Cheyenne River-Niobrara River drainage divide area along Hat Creek Breaks east of Lusk, Wyoming

Figure 4: Cheyenne River-Niobrara River drainage divide area along Hat Creek Breaks east of Lusk, Wyoming. United States Geological Survey map digitally presented using National Geographic Society TOPO software.

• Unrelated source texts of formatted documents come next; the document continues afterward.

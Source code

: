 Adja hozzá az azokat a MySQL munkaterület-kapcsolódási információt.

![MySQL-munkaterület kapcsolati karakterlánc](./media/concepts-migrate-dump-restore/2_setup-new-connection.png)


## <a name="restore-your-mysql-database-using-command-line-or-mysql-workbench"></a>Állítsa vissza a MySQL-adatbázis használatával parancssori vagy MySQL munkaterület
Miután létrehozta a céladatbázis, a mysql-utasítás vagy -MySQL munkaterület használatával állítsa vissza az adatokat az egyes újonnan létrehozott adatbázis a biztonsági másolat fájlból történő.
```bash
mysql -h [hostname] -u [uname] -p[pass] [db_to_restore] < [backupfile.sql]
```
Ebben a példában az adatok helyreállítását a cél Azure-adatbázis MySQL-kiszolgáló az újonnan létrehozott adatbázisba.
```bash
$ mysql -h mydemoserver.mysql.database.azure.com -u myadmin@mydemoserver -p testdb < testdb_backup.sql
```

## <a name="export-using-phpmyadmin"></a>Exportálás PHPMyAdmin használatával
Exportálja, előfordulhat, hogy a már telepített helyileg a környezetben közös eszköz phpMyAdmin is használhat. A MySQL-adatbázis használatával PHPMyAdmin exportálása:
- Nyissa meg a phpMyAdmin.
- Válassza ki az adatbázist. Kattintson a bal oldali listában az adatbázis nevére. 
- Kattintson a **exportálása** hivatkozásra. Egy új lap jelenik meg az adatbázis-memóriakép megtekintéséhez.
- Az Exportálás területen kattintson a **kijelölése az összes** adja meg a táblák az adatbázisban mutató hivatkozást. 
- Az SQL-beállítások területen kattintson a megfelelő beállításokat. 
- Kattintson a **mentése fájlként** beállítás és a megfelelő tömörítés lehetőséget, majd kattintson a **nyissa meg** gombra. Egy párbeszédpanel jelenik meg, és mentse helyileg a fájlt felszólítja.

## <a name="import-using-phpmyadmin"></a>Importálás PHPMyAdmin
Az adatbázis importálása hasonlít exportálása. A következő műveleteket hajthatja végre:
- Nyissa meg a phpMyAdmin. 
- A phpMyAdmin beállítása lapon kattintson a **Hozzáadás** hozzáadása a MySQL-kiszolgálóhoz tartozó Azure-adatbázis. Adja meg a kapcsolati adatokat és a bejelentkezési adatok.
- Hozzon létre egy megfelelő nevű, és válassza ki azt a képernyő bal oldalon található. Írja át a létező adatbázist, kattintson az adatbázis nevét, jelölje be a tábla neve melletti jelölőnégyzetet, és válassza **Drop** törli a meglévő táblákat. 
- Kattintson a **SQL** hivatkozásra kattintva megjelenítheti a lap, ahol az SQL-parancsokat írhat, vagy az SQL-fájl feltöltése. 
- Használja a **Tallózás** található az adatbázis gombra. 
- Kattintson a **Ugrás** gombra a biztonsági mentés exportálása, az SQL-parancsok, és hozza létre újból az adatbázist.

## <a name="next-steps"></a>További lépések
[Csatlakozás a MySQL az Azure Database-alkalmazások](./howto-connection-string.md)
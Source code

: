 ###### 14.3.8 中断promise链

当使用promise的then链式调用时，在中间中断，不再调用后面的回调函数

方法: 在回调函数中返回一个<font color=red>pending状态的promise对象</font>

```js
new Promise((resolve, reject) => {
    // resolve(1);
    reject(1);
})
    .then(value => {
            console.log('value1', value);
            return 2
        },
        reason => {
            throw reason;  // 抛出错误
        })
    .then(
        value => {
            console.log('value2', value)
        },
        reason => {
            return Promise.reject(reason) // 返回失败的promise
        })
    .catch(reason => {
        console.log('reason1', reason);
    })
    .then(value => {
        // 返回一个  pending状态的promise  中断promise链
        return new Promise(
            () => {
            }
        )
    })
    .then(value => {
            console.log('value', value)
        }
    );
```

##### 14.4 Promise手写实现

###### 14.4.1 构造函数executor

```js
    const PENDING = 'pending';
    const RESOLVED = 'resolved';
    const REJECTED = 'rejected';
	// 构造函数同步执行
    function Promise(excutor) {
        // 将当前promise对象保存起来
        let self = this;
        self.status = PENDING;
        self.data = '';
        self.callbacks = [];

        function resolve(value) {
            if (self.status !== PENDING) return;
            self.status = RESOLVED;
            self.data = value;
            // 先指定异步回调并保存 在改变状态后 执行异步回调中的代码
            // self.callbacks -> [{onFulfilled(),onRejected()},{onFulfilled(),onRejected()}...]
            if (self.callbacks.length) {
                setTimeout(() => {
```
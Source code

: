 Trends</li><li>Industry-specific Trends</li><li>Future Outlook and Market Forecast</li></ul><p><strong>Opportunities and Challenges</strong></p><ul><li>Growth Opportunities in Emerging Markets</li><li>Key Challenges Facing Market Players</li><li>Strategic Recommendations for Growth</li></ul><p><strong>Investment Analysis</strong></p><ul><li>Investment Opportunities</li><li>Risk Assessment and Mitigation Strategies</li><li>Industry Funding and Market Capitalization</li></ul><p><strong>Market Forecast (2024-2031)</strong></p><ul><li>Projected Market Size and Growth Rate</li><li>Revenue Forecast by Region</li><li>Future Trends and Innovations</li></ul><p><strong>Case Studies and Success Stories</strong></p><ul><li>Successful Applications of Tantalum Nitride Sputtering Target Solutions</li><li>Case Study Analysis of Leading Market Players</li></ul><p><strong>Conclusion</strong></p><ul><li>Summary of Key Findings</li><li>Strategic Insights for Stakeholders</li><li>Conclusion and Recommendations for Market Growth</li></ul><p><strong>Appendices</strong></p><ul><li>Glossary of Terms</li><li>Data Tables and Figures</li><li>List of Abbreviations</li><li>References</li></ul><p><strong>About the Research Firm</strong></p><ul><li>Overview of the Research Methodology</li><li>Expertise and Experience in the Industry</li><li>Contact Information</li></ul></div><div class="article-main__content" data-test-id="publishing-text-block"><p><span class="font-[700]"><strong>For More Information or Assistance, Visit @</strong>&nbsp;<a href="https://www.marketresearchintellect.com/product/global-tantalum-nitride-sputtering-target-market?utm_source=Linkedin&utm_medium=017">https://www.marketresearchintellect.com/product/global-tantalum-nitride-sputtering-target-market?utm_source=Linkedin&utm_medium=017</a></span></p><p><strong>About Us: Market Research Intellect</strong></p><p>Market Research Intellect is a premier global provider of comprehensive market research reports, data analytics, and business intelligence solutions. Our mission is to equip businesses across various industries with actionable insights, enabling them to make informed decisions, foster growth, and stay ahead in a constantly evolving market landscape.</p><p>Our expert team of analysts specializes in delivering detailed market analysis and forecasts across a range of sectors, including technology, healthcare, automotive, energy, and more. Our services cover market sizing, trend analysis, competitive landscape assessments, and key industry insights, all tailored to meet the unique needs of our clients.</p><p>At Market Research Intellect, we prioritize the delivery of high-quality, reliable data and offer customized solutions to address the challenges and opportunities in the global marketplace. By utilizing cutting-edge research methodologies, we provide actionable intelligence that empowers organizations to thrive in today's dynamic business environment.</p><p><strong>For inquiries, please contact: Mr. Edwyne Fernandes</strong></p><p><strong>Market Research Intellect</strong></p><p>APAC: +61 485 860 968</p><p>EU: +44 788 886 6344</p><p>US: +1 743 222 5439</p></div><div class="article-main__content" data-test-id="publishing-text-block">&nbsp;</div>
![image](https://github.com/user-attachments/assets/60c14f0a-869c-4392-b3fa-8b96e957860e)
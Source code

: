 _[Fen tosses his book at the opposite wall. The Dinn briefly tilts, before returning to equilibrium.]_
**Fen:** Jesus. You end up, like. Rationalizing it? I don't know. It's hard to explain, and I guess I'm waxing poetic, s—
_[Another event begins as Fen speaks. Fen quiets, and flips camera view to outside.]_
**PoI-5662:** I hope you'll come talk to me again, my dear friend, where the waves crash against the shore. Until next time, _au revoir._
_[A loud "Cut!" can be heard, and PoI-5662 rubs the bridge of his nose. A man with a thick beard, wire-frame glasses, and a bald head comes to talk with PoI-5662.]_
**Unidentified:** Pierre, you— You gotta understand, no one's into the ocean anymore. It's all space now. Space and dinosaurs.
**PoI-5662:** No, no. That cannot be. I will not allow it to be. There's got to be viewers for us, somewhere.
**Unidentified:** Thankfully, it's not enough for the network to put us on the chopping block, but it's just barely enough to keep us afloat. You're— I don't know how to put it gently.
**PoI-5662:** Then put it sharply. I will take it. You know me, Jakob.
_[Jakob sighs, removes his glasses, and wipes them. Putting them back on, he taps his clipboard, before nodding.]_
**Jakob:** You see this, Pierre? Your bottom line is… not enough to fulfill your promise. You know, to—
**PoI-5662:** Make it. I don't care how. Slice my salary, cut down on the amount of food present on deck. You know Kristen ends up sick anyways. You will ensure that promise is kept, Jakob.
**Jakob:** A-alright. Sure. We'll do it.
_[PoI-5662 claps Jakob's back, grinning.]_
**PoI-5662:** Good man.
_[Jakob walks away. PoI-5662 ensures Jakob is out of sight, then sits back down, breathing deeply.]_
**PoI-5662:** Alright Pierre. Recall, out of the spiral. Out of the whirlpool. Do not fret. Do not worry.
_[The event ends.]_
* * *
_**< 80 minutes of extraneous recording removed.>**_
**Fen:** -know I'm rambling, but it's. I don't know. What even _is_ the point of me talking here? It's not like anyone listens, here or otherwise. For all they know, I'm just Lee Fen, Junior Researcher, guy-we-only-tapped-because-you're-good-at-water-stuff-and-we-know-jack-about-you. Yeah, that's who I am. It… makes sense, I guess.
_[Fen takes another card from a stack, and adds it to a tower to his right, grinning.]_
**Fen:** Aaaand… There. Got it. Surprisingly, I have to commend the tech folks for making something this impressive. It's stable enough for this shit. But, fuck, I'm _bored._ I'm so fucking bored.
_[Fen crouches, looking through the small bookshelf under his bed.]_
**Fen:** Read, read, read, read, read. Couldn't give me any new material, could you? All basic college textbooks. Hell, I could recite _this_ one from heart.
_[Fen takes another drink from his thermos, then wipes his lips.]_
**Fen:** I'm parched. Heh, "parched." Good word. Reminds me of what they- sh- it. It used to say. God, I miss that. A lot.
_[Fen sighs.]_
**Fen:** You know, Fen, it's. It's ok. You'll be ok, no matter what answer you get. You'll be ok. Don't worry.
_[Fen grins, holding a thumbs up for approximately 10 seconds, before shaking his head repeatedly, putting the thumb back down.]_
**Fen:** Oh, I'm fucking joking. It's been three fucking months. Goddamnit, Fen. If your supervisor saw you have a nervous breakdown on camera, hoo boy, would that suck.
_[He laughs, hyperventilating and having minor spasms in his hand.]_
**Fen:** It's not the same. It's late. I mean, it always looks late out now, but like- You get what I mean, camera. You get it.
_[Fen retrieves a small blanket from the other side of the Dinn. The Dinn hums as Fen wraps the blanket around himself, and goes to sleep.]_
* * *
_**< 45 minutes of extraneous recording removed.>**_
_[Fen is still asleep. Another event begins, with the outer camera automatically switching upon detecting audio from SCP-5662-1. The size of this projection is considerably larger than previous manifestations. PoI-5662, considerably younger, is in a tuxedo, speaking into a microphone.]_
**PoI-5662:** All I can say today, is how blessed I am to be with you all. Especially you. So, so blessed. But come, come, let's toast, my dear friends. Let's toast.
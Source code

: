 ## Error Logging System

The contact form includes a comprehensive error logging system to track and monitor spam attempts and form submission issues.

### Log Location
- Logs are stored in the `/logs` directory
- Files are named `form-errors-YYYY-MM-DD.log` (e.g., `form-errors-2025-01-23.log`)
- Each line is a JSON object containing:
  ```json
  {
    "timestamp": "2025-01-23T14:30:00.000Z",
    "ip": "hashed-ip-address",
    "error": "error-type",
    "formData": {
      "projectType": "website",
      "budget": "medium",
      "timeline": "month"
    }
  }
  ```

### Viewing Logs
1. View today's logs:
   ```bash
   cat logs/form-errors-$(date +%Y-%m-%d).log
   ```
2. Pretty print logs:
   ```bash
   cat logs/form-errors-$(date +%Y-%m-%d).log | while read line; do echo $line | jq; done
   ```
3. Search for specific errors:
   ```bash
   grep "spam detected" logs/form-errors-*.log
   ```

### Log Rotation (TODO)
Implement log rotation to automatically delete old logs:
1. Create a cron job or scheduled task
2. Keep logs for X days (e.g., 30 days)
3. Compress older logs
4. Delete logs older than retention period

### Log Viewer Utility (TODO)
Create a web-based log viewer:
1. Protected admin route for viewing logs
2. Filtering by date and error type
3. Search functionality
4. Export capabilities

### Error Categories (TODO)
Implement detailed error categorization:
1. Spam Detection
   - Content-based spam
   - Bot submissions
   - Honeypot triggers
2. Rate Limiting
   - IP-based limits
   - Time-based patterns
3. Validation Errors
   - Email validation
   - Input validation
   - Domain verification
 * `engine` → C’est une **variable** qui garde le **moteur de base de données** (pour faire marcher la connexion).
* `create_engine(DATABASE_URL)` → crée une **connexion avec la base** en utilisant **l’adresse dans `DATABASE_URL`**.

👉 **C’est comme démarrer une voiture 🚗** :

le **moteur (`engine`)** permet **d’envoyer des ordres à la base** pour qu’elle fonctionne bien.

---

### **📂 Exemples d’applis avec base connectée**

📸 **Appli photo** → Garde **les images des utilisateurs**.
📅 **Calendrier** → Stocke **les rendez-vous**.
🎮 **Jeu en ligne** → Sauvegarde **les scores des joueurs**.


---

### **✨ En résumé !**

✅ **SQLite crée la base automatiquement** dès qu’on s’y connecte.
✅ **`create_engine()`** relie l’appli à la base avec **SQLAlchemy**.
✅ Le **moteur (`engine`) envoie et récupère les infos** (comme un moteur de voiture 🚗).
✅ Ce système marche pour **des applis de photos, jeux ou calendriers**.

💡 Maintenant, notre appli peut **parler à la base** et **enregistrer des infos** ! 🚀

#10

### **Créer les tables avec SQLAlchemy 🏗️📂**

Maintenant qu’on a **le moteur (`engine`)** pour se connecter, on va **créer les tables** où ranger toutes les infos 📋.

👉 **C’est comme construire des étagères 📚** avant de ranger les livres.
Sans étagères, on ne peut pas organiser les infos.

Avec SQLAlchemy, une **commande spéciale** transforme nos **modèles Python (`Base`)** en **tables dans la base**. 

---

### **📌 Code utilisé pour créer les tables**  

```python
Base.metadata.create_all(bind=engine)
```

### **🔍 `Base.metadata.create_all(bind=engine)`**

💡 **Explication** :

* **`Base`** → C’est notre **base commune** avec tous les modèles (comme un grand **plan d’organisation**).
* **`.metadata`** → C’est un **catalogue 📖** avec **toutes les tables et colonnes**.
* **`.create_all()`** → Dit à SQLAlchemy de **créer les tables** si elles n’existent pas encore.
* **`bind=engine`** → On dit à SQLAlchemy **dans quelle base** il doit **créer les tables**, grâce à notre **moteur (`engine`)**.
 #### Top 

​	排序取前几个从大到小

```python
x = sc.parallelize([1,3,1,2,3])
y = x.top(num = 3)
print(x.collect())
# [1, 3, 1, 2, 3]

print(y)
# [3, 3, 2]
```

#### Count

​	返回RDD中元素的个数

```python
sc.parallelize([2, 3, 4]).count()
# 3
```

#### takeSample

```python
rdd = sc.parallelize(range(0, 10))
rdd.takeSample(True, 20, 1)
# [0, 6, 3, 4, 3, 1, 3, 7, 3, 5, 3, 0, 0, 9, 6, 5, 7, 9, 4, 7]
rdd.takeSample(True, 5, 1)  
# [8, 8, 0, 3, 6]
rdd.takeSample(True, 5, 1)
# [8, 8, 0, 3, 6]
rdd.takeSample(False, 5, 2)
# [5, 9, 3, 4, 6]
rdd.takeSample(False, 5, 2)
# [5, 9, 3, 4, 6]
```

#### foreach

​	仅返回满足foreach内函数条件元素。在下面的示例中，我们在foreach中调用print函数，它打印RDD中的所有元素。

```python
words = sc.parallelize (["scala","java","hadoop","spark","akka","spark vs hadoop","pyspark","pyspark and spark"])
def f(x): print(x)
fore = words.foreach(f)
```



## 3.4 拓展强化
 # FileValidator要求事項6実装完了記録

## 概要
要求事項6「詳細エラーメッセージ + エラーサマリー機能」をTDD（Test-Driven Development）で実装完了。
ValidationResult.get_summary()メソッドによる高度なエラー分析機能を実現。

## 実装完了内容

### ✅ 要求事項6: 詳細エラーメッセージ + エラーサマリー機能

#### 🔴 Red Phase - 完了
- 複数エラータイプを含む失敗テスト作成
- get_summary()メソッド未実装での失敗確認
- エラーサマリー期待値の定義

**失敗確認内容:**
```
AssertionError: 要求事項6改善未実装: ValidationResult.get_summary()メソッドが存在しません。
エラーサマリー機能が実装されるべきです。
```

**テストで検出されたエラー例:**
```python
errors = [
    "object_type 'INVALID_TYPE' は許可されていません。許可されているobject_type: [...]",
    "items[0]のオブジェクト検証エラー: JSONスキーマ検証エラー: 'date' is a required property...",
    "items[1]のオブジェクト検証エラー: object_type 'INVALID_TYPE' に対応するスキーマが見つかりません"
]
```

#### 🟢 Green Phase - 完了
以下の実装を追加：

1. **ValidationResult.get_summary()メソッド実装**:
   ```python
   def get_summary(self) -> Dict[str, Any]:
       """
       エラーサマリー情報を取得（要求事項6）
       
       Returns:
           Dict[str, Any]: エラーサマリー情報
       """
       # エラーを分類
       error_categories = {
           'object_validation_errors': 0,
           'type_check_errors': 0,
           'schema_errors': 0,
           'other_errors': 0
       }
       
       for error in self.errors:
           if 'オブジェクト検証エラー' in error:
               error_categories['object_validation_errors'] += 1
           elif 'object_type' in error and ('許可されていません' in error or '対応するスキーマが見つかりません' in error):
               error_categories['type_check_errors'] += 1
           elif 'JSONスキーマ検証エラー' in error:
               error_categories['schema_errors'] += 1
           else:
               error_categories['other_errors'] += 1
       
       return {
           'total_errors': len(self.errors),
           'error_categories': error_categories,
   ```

Figure 4 illustrates the Cheyenne River-Niobrara River drainage divide area east of the figure 3 map area and includes overlap areas with figure 3. North-northwest-oriented Sage Creek is located in the figure 4 northwest corner and flows to north-oriented Old Woman Creek. Northeast-oriented Indian Creek flows to the figure 4 north center edge and has several northwest-oriented tributaries flowing from the Hat Creek Breaks escarpment slope. These northwest-oriented tributaries include Mill Creek and Middle Creek. East of northeast-oriented Indian Creek is north-northeast oriented Plum Creek, which is an Indian Creek tributary, and which also has northwest-oriented headwaters. Indian Creek and other northeast-oriented streams flow from the Hat Creek Breaks escarpment base to north-northeast oriented Hat Creek, which is located east of the figure 4 map area. The upland surface south of Hat Creek Breaks is drained by southeast-oriented Duck Creek and south-southeast-oriented Van Tassel Creek, which both flow to the southeast-oriented Niobrara River (south of the figure 4 map area). Northwest-oriented Mill Creek and Middle Creek and north-northwest oriented Sage Creek provide evidence of flood flow reversals on the northwest ends of southeast-oriented flood flow routes. In all three cases the southeast-oriented flood flow was moving on an upland surface at least as high as the upland surface south of Hat Creek Breaks today and was moving to what was then the actively eroding Niobrara River valley. In the case of Mill Creek and Middle Creek the flood flow reversals took place as the deep northeast-oriented Indian Creek valley eroded southwest from what was then a newly eroded north-oriented Hat Creek valley and beheaded southeast-oriented flood flow to the Niobrara River valley. In the case of Sage Creek the flood flow reversal took place as the deep Old Woman Creek valley eroded south and beheaded southeast-oriented flood flow to the newly eroded Indian Creek valley and southeast-oriented flood flow routes to the Niobrara River valley that had yet to be beheaded by Indian Creek valley headward erosion.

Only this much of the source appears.